Why PLONKish arithmetization — not generic R1CS — is the right substrate for verifiable databases, and how each SQL operator compiles to a hand-tuned custom gate in Halo2.

Published 2026-05-29· 8 min read

A zero-knowledge database has to do something that sounds impossible before you see the machinery: take a relational query — SELECT, JOIN, GROUP BY, SUM — and turn it into a system of polynomial equations whose satisfiability is the correctness of the query. That translation is called arithmetization, and the choice you make at this layer determines whether a verifiable database is a research toy or a production system.

The decisive choice is PLONKish arithmetization, and the reason is custom gates.

The arithmetization problem

Every general-purpose proof system needs a way to express a computation as constraints over a finite field.
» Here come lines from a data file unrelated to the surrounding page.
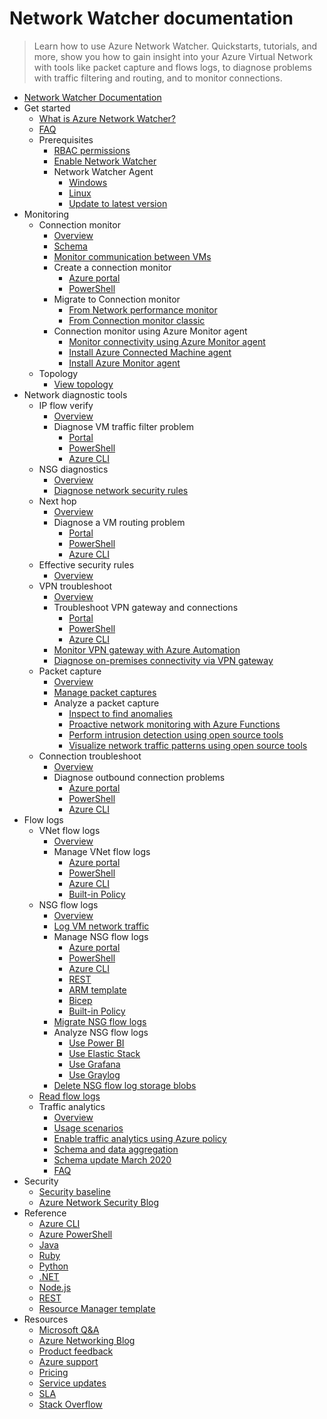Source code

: # Network Watcher documentation
> Learn how to use Azure Network Watcher. Quickstarts, tutorials, and more, show you how to gain insight into your Azure Virtual Network with tools like packet capture and flows logs, to diagnose problems with traffic filtering and routing, and to monitor connections.
  - [Network Watcher Documentation](https://learn.microsoft.com/en-us/azure/network-watcher/)
  - Get started
    - [What is Azure Network Watcher?](https://learn.microsoft.com/en-us/azure/network-watcher/network-watcher-overview)
    - [FAQ](https://learn.microsoft.com/en-us/azure/network-watcher/frequently-asked-questions.yml)
    - Prerequisites
      - [RBAC permissions](https://learn.microsoft.com/en-us/azure/network-watcher/required-rbac-permissions)
      - [Enable Network Watcher](https://learn.microsoft.com/en-us/azure/network-watcher/network-watcher-create)
      - Network Watcher Agent
        - [Windows](https://learn.microsoft.com/en-us/azure/network-watcher/network-watcher-agent-windows)
        - [Linux](https://learn.microsoft.com/en-us/azure/network-watcher/network-watcher-agent-linux)
        - [Update to latest version](https://learn.microsoft.com/en-us/azure/network-watcher/network-watcher-agent-update)
  - Monitoring
    - Connection monitor
      - [Overview](https://learn.microsoft.com/en-us/azure/network-watcher/connection-monitor-overview)
      - [Schema](https://learn.microsoft.com/en-us/azure/network-watcher/connection-monitor-schema)
      - [Monitor communication between VMs](https://learn.microsoft.com/en-us/azure/network-watcher/monitor-vm-communication)
      - Create a connection monitor
        - [Azure portal](https://learn.microsoft.com/en-us/azure/network-watcher/connection-monitor-create-using-portal)
        - [PowerShell](https://learn.microsoft.com/en-us/azure/network-watcher/connection-monitor-create-using-powershell)
      - Migrate to Connection monitor
        - [From Network performance monitor](https://learn.microsoft.com/en-us/azure/network-watcher/migrate-to-connection-monitor-from-network-performance-monitor)
        - [From Connection monitor classic](https://learn.microsoft.com/en-us/azure/network-watcher/migrate-to-connection-monitor-from-connection-monitor-classic)
      - Connection monitor using Azure Monitor agent
        - [Monitor connectivity using Azure Monitor agent](https://learn.microsoft.com/en-us/azure/network-watcher/azure-monitor-agent-with-connection-monitor)
        - [Install Azure Connected Machine agent](https://learn.microsoft.com/en-us/azure/network-watcher/connection-monitor-connected-machine-agent)
        - [Install Azure Monitor agent](https://learn.microsoft.com/en-us/azure/network-watcher/connection-monitor-install-azure-monitor-agent)
    - Topology
      - [View topology](https://learn.microsoft.com/en-us/azure/network-watcher/network-insights-topology)
  - Network diagnostic tools
    - IP flow verify
      - [Overview](https://learn.microsoft.com/en-us/azure/network-watcher/ip-flow-verify-overview)
      - Diagnose VM traffic filter problem
        - [Portal](https://learn.microsoft.com/en-us/azure/network-watcher/diagnose-vm-network-traffic-filtering-problem)
        - [PowerShell](https://learn.microsoft.com/en-us/azure/network-watcher/diagnose-vm-network-traffic-filtering-problem-powershell)
        - [Azure CLI](https://learn.microsoft.com/en-us/azure/network-watcher/diagnose-vm-network-traffic-filtering-problem-cli)
    - NSG diagnostics
      - [Overview](https://learn.microsoft.com/en-us/azure/network-watcher/nsg-diagnostics-overview)
      - [Diagnose network security rules](https://learn.microsoft.com/en-us/azure/network-watcher/diagnose-network-security-rules)
    - Next hop
      - [Overview](https://learn.microsoft.com/en-us/azure/network-watcher/next-hop-overview)
      - Diagnose a VM routing problem
        - [Portal](https://learn.microsoft.com/en-us/azure/network-watcher/diagnose-vm-network-routing-problem)
        - [PowerShell](https://learn.microsoft.com/en-us/azure/network-watcher/diagnose-vm-network-routing-problem-powershell)
        - [Azure CLI](https://learn.microsoft.com/en-us/azure/network-watcher/diagnose-vm-network-routing-problem-cli)
    - Effective security rules
      - [Overview](https://learn.microsoft.com/en-us/azure/network-watcher/effective-security-rules-overview)
    - VPN troubleshoot
      - [Overview](https://learn.microsoft.com/en-us/azure/network-watcher/vpn-troubleshoot-overview)
      - Troubleshoot VPN gateway and connections
        - [Portal](https://learn.microsoft.com/en-us/azure/network-watcher/diagnose-communication-problem-between-networks)
        - [PowerShell](https://learn.microsoft.com/en-us/azure/network-watcher/vpn-troubleshoot-powershell)
        - [Azure CLI](https://learn.microsoft.com/en-us/azure/network-watcher/vpn-troubleshoot-cli)
      - [Monitor VPN gateway with Azure Automation](https://learn.microsoft.com/en-us/azure/network-watcher/network-watcher-monitor-with-azure-automation)
      - [Diagnose on-premises connectivity via VPN gateway](https://learn.microsoft.com/en-us/azure/network-watcher/network-watcher-diagnose-on-premises-connectivity)
    - Packet capture
      - [Overview](https://learn.microsoft.com/en-us/azure/network-watcher/packet-capture-overview)
      - [Manage packet captures](https://learn.microsoft.com/en-us/azure/network-watcher/packet-capture-manage)
      - Analyze a packet capture
        - [Inspect to find anomalies](https://learn.microsoft.com/en-us/azure/network-watcher/packet-capture-inspect)
        - [Proactive network monitoring with Azure Functions](https://learn.microsoft.com/en-us/azure/network-watcher/network-watcher-alert-triggered-packet-capture)
        - [Perform intrusion detection using open source tools](https://learn.microsoft.com/en-us/azure/network-watcher/network-watcher-intrusion-detection-open-source-tools)
        - [Visualize network traffic patterns using open source tools](https://learn.microsoft.com/en-us/azure/network-watcher/network-watcher-using-open-source-tools)
    - Connection troubleshoot
      - [Overview](https://learn.microsoft.com/en-us/azure/network-watcher/connection-troubleshoot-overview)
      - Diagnose outbound connection problems
        - [Azure portal](https://learn.microsoft.com/en-us/azure/network-watcher/connection-troubleshoot-portal)
        - [PowerShell](https://learn.microsoft.com/en-us/azure/network-watcher/connection-troubleshoot-powershell)
        - [Azure CLI](https://learn.microsoft.com/en-us/azure/network-watcher/connection-troubleshoot-cli)
  - Flow logs
    - VNet flow logs
      - [Overview](https://learn.microsoft.com/en-us/azure/network-watcher/vnet-flow-logs-overview)
      - Manage VNet flow logs
        - [Azure portal](https://learn.microsoft.com/en-us/azure/network-watcher/vnet-flow-logs-portal)
        - [PowerShell](https://learn.microsoft.com/en-us/azure/network-watcher/vnet-flow-logs-powershell)
        - [Azure CLI](https://learn.microsoft.com/en-us/azure/network-watcher/vnet-flow-logs-cli)
        - [Built-in Policy](https://learn.microsoft.com/en-us/azure/network-watcher/vnet-flow-logs-policy)
    - NSG flow logs
      - [Overview](https://learn.microsoft.com/en-us/azure/network-watcher/nsg-flow-logs-overview)
      - [Log VM network traffic](https://learn.microsoft.com/en-us/azure/network-watcher/nsg-flow-logs-tutorial)
      - Manage NSG flow logs
        - [Azure portal](https://learn.microsoft.com/en-us/azure/network-watcher/nsg-flow-logs-portal)
        - [PowerShell](https://learn.microsoft.com/en-us/azure/network-watcher/nsg-flow-logs-powershell)
        - [Azure CLI](https://learn.microsoft.com/en-us/azure/network-watcher/nsg-flow-logs-cli)
        - [REST](https://learn.microsoft.com/en-us/azure/network-watcher/nsg-flow-logs-rest)
        - [ARM template](https://learn.microsoft.com/en-us/azure/network-watcher/nsg-flow-logs-azure-resource-manager)
        - [Bicep](https://learn.microsoft.com/en-us/azure/network-watcher/quickstart-configure-network-security-group-flow-logs-from-bicep)
        - [Built-in Policy](https://learn.microsoft.com/en-us/azure/network-watcher/nsg-flow-logs-policy-portal)
      - [Migrate NSG flow logs](https://learn.microsoft.com/en-us/azure/network-watcher/nsg-flow-logs-migrate)
      - Analyze NSG flow logs
        - [Use Power BI](https://learn.microsoft.com/en-us/azure/network-watcher/network-watcher-visualize-nsg-flow-logs-power-bi)
        - [Use Elastic Stack](https://learn.microsoft.com/en-us/azure/network-watcher/network-watcher-visualize-nsg-flow-logs-open-source-tools)
        - [Use Grafana](https://learn.microsoft.com/en-us/azure/network-watcher/network-watcher-nsg-grafana)
        - [Use Graylog](https://learn.microsoft.com/en-us/azure/network-watcher/network-watcher-analyze-nsg-flow-logs-graylog)
      - [Delete NSG flow log storage blobs](https://learn.microsoft.com/en-us/azure/network-watcher/network-watcher-delete-nsg-flow-log-blobs)
    - [Read flow logs](https://learn.microsoft.com/en-us/azure/network-watcher/flow-logs-read)
    - Traffic analytics
      - [Overview](https://learn.microsoft.com/en-us/azure/network-watcher/traffic-analytics)
      - [Usage scenarios](https://learn.microsoft.com/en-us/azure/network-watcher/traffic-analytics-usage-scenarios)
      - [Enable traffic analytics using Azure policy](https://learn.microsoft.com/en-us/azure/network-watcher/traffic-analytics-policy-portal)
      - [Schema and data aggregation](https://learn.microsoft.com/en-us/azure/network-watcher/traffic-analytics-schema)
      - [Schema update March 2020](https://learn.microsoft.com/en-us/azure/network-watcher/traffic-analytics-schema-update)
      - [FAQ](https://learn.microsoft.com/en-us/azure/network-watcher/traffic-analytics-faq.yml)
  - Security
    - [Security baseline](https://learn.microsoft.com/security/benchmark/azure/baselines/network-watcher-security-baseline?toc=/azure/network-watcher/toc.json)
    - [Azure Network Security Blog](https://techcommunity.microsoft.com/category/azure-network-security/blog/azurenetworksecurityblog)
  - Reference
    - [Azure CLI](https://learn.microsoft.com/cli/azure/network/watcher)
    - [Azure PowerShell](https://learn.microsoft.com/powershell/module/az.network/)
    - [Java](https://learn.microsoft.com/java/api/com.microsoft.azure.management.network)
    - [Ruby](https://www.rubydoc.info/gems/azure_mgmt_network/Azure/Network/Mgmt/V2016_09_01/Models/NetworkWatcher)
    - [Python](https://learn.microsoft.com/python/api/overview/azure/network)
    - [.NET](https://learn.microsoft.com/dotnet/api/overview/azure/virtual-network)
    - [Node.js](https://learn.microsoft.com/javascript/api/overview/azure/arm-network-readme)
    - [REST](https://learn.microsoft.com/rest/api/network-watcher/)
    - [Resource Manager template](https://learn.microsoft.com/azure/templates/microsoft.network/networkWatchers/)
  - Resources
    - [Microsoft Q&A](https://learn.microsoft.com/answers/topics/azure-network-watcher.html)
    - [Azure Networking Blog](https://techcommunity.microsoft.com/category/azure/blog/azurenetworkingblog)
    - [Product feedback](https://feedback.azure.com/d365community/forum/8ae9bf04-8326-ec11-b6e6-000d3a4f0789?c=cd276b66-8326-ec11-b6e6-000d3a4f0789)
    - [Azure support](https://azure.microsoft.com/support/)
    - [Pricing](https://azure.microsoft.com/pricing/details/network-watcher/)
    - [Service updates](https://azure.microsoft.com/updates/?filters=%5B"Network+Watcher"%5D)
    - [SLA](https://www.microsoft.com/licensing/docs/view/Service-Level-Agreements-SLA-for-Online-Services)
    - [Stack Overflow](http://stackoverflow.com/questions/tagged/network-watcher)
For a decade, the dominant format was R1CS (Rank-1 Constraint Systems) — every step of the computation reduced to constraints of the form (A · w)(B · w) = (C · w), a single multiplication per row. R1CS is universal, but it is also a straitjacket: a range check, a comparison, a sort — operations that are trivial in a CPU — explode into hundreds or thousands of multiplication constraints.

A database query is full of exactly those operations. WHERE amount BETWEEN x AND y is a range check. GROUP BY is a sort. JOIN is a relational match across two tables. Express these in raw R1CS and the circuit becomes enormous; the prover slows to a crawl.

PLONKish changes the unit of expression.

Why PLONKish, not R1CS

PLONK — and the broader family of "PLONKish" systems it spawned — replaces the fixed (A·w)(B·w)=(C·w) shape with two far more powerful primitives:

  • Custom gates. Instead of one multiplication per row, you define an arbitrary low-degree polynomial identity across a configurable window of columns and rows. A single custom gate can encode a whole operation — a 64-bit range decomposition, an accumulator step, a sort comparison — in one constraint family.
  • Lookup arguments. You can assert that a value (or tuple of values) appears in a precomputed table, in time independent of the table's size. Range checks, set membership, and bitwise operations that are catastrophic in R1CS become a single lookup.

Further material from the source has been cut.